I went plastic-free with my skincare regime for a week
‘I admit, I’m not a clean beauty devotee. I buy products for their efficacy, brand loyalty and their packaging (I know, I know) – and environmental concerns aren’t always at the forefront of my mind,’ writes Charlotte. But with so many sustainable beauty brands doing seriously cool things, she was excited at the challenge of taking her skincare regime plastic free for a week. Here’s how she got on…
The latest product from tropical skincare brand Lani (which means ‘heavenly’ in Hawaii) is Blue Mint Facial Cleansing Powder. It’s odd but fun to use, as what starts as a powder turns to a foam when you add water – and even more fun, it turns colour to blue, as the spirulina it contains is activated. It’s gentle and leaves my skin feeling refreshed, rather than stripped, and it smells delicious. The bright blue bottle is gorgeous – one for the shelfie. The bottle is recycled/reusable glass and all packaging is plastic-free.
My Hibiscus Serum from Irene Forte Skincare may be super pricey at £129 but I LOVED it. The bottle is made from recycled glass and all outer packaging is made from 100 per cent recycled fibres with vegetable and soya-based inks, so it’s a win on that front. Hibiscus is apparently known as nature’s Botox, and this serum sank in quickly and left my skin feeling dewy and soft to the touch, but not sticky. There was a brief but intense tingling feeling, which reassured me it was actively working, and it felt luxurious. Yes, please.
Like the rest of the world, I’m already obsessed with Drunk Elephant, and this Jeju exfoliator bar soap I trialled was brilliant. I used it twice in the week and it cleansed and exfoliated all at once. My skin felt really soft after the dead skin cells were sloughed away and supposedly it detoxifies skin, too. I also found it made my lips much softer. It’s easy to use, fragrance-free and would make a brilliant addition to a wash bag for a holiday without checked luggage. FYI most soap’s have a pH level of 9 or above – the Juju Bar’s is at 6.3, which means skin isn’t dried or stripped.
BYBI’s latest launch, Babe Balm Bronze, does a bit of everything – it’s a balm, but with a shimmery golden tone. Use it as a moisturiser and highlighter; on your eyelids, cupids bow, inner eyes – it’s a do-everything-er. Both the tube and lid are made from biodegradable sugarcane. Side note: the brand also has clever plastic-free Jinmee Hydrapuff sheets, which can be dipped into products like serum to help it absorb efficiently, so you can use less product for great result.
This challenge was surprisingly difficult. Much as there are great brands out there doing their bit, many conventional brands haven’t got on board yet. As someone who loves to try products, this felt limiting.

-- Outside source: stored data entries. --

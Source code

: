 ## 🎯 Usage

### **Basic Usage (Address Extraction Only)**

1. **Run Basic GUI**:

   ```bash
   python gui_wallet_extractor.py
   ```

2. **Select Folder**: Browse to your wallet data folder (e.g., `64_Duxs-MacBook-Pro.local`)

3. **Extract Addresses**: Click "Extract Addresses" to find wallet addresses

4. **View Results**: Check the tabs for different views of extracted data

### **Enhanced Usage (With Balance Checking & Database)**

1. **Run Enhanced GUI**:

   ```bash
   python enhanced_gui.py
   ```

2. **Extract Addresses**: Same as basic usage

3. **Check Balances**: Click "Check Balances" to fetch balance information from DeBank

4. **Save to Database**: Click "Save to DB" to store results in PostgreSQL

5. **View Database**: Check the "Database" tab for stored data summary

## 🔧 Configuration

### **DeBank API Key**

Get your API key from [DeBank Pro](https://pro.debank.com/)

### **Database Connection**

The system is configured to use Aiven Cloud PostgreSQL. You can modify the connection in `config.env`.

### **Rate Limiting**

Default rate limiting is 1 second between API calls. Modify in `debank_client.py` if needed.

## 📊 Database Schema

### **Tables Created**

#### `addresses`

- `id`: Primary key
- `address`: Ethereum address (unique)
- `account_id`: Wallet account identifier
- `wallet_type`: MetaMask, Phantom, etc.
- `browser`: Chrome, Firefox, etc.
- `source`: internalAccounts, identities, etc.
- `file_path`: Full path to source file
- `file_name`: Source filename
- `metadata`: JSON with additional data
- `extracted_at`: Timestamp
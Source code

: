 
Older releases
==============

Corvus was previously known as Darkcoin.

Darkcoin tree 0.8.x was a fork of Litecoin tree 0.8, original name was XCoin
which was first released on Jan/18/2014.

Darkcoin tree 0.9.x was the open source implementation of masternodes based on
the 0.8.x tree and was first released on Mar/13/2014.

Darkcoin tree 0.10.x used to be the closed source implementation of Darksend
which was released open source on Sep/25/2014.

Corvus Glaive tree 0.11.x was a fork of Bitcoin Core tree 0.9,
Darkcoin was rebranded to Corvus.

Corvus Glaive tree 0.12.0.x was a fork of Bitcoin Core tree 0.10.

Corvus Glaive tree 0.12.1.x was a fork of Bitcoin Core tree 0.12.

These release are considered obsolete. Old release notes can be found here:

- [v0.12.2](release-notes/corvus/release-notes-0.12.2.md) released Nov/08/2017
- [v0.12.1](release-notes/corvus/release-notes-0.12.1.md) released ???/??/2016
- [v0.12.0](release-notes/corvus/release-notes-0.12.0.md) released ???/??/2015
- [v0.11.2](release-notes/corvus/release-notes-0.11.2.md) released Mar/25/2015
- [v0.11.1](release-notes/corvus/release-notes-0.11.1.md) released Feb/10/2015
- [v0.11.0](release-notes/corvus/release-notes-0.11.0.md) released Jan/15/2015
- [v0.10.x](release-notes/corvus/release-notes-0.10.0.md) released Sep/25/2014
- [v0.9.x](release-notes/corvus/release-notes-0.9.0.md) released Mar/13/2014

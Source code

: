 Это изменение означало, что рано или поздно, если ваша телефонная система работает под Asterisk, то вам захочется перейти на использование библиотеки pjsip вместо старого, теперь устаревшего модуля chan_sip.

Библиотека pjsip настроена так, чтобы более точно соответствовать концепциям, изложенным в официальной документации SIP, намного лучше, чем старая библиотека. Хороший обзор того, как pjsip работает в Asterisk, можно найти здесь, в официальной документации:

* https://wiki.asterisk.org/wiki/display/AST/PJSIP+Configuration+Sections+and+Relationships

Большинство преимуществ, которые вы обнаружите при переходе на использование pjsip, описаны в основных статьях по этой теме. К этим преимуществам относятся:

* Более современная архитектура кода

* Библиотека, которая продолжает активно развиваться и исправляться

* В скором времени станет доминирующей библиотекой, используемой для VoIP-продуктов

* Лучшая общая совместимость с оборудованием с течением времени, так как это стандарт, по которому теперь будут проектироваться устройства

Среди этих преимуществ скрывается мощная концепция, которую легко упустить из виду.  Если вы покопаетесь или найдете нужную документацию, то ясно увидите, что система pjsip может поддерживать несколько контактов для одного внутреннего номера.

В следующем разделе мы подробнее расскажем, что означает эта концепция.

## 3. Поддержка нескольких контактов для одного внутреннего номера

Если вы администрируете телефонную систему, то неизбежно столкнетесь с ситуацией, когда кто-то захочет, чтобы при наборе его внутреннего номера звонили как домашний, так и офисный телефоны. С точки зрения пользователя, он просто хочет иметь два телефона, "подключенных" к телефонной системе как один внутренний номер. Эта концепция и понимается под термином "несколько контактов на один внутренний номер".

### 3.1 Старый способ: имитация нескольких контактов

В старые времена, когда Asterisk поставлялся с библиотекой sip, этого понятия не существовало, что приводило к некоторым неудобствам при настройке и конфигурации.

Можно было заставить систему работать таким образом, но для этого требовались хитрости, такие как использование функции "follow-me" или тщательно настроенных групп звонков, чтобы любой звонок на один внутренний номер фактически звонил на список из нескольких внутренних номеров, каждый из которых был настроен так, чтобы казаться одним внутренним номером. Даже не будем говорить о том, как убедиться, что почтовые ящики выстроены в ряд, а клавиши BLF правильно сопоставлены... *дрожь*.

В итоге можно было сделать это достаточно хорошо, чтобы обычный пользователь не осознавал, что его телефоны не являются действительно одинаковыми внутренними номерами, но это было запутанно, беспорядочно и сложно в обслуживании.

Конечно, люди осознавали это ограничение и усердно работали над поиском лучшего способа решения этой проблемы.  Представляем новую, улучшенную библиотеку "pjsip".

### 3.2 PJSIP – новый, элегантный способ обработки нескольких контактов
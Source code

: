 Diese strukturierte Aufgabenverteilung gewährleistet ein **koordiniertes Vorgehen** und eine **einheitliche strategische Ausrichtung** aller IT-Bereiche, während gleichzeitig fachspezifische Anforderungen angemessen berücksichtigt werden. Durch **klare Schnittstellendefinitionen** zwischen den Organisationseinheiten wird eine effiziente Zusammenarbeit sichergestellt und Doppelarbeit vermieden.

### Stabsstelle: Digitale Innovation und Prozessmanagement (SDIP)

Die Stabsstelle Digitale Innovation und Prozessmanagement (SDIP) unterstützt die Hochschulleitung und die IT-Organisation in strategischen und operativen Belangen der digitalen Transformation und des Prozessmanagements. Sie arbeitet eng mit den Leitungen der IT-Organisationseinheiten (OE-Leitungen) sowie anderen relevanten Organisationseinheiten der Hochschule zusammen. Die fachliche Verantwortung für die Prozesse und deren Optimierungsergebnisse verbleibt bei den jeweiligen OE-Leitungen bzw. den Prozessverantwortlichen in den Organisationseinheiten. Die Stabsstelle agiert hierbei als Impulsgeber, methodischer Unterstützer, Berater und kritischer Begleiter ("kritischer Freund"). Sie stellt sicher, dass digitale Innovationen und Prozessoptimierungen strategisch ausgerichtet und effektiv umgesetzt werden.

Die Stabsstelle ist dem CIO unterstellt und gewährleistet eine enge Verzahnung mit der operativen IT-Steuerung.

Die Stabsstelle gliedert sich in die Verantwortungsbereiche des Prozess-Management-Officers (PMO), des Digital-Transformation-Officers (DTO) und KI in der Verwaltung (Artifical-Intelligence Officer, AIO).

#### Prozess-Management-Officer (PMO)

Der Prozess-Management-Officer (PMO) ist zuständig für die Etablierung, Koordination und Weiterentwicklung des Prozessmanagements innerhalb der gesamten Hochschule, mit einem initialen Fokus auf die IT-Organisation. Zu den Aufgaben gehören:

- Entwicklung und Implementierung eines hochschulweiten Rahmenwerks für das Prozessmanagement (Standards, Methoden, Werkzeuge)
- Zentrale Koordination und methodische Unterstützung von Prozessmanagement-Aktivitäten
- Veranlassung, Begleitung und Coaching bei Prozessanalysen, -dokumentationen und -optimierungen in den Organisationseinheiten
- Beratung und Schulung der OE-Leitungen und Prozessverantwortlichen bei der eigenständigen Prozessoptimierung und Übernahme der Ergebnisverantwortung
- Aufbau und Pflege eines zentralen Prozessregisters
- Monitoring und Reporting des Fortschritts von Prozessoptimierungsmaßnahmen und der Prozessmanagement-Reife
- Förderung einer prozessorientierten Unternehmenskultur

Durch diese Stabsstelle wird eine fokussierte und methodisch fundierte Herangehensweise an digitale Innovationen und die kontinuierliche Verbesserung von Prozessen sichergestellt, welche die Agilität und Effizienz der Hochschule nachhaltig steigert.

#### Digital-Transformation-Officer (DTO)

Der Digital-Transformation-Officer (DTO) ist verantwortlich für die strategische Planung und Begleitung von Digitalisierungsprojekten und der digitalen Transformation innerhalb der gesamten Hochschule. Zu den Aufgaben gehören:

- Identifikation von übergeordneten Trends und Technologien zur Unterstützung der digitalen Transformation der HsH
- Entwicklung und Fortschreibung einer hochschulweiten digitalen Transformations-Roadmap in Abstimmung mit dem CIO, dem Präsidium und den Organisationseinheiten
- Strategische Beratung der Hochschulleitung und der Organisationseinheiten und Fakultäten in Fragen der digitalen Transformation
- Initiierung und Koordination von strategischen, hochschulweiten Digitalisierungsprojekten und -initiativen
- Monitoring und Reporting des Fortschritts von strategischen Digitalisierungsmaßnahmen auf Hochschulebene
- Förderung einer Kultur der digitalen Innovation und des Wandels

Plus, it’s important to remember that while plastic-free options are great, they’re not perfect. “There are lots of options surrounding different packaging solutions that don’t include plastics – however there isn’t a straightforward replacement, yet,” says Georgia Barnes, Business Development Manager for Beauty & Wellbeing at The Soil Association.
“For example, glass is 100 per cent recyclable – but glass is heavier, which impacts transportation costs and the environmental footprint. Aluminium is great as it can be recycled limitless times, it’s light weight so transporting uses less fuel and isn’t fragile so can be packed tightly with less environmental impact. However, certain types of mining (bauxite) used has been linked to loss of habitat and destruction. As the industry grows and brands continue to drive change, we will see more and more opportunities to develop the industry.”
While I can’t guarantee an end to plastic in my beauty regime, I certainly feel more aware when it comes to my choices.